Mr Gachagua’s last attempt to stall the process was dashed on Wednesday morning by a bench of three judges of the High Court ruling that Parliament should be allowed to carry out its mandate without interference.
A total of 29 petitions had been filed by Tuesday before the High Court in various stations, including Nairobi, Kiambu, Kirinyaga, Nyahururu and Eldoret, but other than certifying the cases as urgent and raising weighty constitutional issues, the judges declined to grant any conservatory orders.
Mr Gachagua filed two petitions himself while the rest were filed by other people.
Justice Richard Mwongo directed the National Assembly on October 3, to conduct the public participation exercise at constituency level in a petition filed by Kirinyaga Woman Representative Jane Njeri Maina, but the judge declined to stop the process.
In Nairobi, Justice Lawrence Mugambi ruled that six petitions which were before him raised substantial questions of law that required further interrogation and forwarded the files to Chief Justice Martha Koome for appointment of a bench of three judges, to determine the cases.

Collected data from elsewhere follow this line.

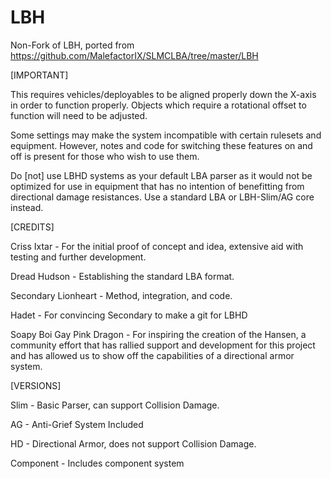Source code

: # LBH
Non-Fork of LBH, ported from https://github.com/MalefactorIX/SLMCLBA/tree/master/LBH

[IMPORTANT] 

This requires vehicles/deployables to be aligned properly down the X-axis in order to function properly. Objects which require a rotational offset to function will need to be adjusted.

Some settings may make the system incompatible with certain rulesets and equipment. However, notes and code for switching these features on and off is present for those who wish to use them.

Do [not] use LBHD systems as your default LBA parser as it would not be optimized for use in equipment that has no intention of benefitting from directional damage resistances. Use a standard LBA or LBH-Slim/AG core instead.

[CREDITS]

Criss Ixtar - For the initial proof of concept and idea, extensive aid with testing and further development.

Dread Hudson - Establishing the standard LBA format.

Secondary Lionheart - Method, integration, and code.

Hadet - For convincing Secondary to make a git for LBHD

Soapy Boi Gay Pink Dragon - For inspiring the creation of the Hansen, a community effort that has rallied support and development for this project and has allowed us to show off the capabilities of a directional armor system.

[VERSIONS]

Slim - Basic Parser, can support Collision Damage.

AG - Anti-Grief System Included

HD - Directional Armor, does not support Collision Damage.

Component - Includes component system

Another judge, Justice Chacha Mwita, made a similar ruling but declined to stop the impeachment process as sought by Mr Gachagua.
Public interest
On Wednesday, Justices Eric Ogola, Anthony Mrima and Dr Freda Mugambi ruled that public interest lies in allowing the constitutional process of other institutions (Senate) to proceed unhindered.

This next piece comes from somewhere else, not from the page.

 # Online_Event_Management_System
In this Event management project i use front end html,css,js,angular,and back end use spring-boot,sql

The judges further said the applications by Mr Gachagua and other petitioners were premature and anticipatory and that the DP was asking the court to speculate on the outcome of the senate proceedings.
“On the argument that the applicant ceases office once impeached, we are of the view that every office holder can only assume office legally and constitutionally. The assumption of office cannot oust the court’s jurisdiction.
“The court has unfettered powers to check on the process at whatever stage,” said the judges.
The bench said there are instances where courts can intervene and stop a process but “we hold that this is not a case where such an application can be granted automatically”.
“We therefore find that the doctrine of separation of powers will be best served in declining the application at this stage,” said the judges.
Through senior counsel Paul Muite, Mr Gachagua had submitted that his petition would be rendered useless if the Senate is not blocked from proceeding with the impeachment process.
He argued that his successor is likely to be picked rendering petitions useless, yet there are clear violations of his right to fair hearing and the principle of public participation.
Parliament opposed the applications arguing that a similar application by Mr Gachagua had earlier been dismissed by Justice Chacha Mwita.
The judges agreed stating that Mr Gachagua was seeking the same prayers he had sought in the petition before the single judge, but nonetheless proceeded to determine the application.
“Unfortunately, we did not find any authority to support the assertion that an expanded multi-judge bench is superior to that of a single judge,” said the court
They added, “We have no doubt and do hereby find and hold that the application herein is similar to the other petition, hence caught up by the doctrine of res-judicata.”
The judges agreed that the six petitions raises weighty constitutional issues that require further interrogation by the court.
They directed the parties to appear before them for hearing on October 29.
“No prejudice will be suffered if the applications are not granted at this stage. The process (impeachment) is a lawful constitutional process and the Senate will conduct a trial where all the issues will be raised and determined,” said the judges.